** Supplied records follows **

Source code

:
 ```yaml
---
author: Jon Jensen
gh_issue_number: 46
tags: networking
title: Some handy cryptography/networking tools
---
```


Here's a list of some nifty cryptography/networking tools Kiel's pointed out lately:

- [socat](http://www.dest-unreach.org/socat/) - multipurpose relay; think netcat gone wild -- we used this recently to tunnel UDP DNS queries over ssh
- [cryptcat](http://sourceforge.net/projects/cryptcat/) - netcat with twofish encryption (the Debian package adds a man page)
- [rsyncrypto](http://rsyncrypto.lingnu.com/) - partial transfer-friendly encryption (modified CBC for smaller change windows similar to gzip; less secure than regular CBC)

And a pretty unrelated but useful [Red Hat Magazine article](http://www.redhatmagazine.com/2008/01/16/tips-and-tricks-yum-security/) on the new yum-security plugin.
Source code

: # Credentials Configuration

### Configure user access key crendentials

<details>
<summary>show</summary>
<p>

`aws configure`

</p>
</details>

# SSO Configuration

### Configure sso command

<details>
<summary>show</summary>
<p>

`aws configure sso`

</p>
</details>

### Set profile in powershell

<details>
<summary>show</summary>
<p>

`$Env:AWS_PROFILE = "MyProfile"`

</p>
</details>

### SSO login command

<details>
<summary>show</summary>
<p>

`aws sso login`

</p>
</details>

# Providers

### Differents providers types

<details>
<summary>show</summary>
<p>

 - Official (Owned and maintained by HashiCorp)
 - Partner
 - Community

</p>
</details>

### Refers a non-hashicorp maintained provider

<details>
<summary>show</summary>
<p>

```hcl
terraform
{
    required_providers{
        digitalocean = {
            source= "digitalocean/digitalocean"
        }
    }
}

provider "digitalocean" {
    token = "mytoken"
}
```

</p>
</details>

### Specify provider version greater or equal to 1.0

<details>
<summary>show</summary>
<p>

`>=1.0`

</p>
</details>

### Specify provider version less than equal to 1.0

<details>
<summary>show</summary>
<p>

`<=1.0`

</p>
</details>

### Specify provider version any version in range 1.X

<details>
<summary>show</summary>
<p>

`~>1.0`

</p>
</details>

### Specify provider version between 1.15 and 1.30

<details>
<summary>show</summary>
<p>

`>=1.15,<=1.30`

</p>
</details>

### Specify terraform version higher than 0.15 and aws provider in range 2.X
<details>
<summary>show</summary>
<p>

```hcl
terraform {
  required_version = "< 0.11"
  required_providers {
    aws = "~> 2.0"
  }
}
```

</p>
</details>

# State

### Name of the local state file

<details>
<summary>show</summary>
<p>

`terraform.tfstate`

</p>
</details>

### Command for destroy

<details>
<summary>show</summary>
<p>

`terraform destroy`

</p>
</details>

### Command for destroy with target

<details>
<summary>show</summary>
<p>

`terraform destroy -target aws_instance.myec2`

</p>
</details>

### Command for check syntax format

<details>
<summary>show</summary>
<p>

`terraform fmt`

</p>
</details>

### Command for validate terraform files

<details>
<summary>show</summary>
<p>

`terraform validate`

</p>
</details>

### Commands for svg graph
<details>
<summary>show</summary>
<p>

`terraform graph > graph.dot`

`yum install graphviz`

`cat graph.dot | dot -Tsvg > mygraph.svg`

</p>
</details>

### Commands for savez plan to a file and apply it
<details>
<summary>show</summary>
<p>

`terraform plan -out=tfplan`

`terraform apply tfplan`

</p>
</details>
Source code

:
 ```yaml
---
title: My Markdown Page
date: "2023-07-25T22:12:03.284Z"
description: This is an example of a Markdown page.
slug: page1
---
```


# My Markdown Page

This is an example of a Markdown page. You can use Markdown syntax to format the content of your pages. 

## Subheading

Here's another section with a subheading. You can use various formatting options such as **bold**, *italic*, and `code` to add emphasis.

** End of Supplied records **

Problem requirements: Return every line above that contains the word "Configuration".

Solution to the exercise:
: # Credentials Configuration
# SSO Configuration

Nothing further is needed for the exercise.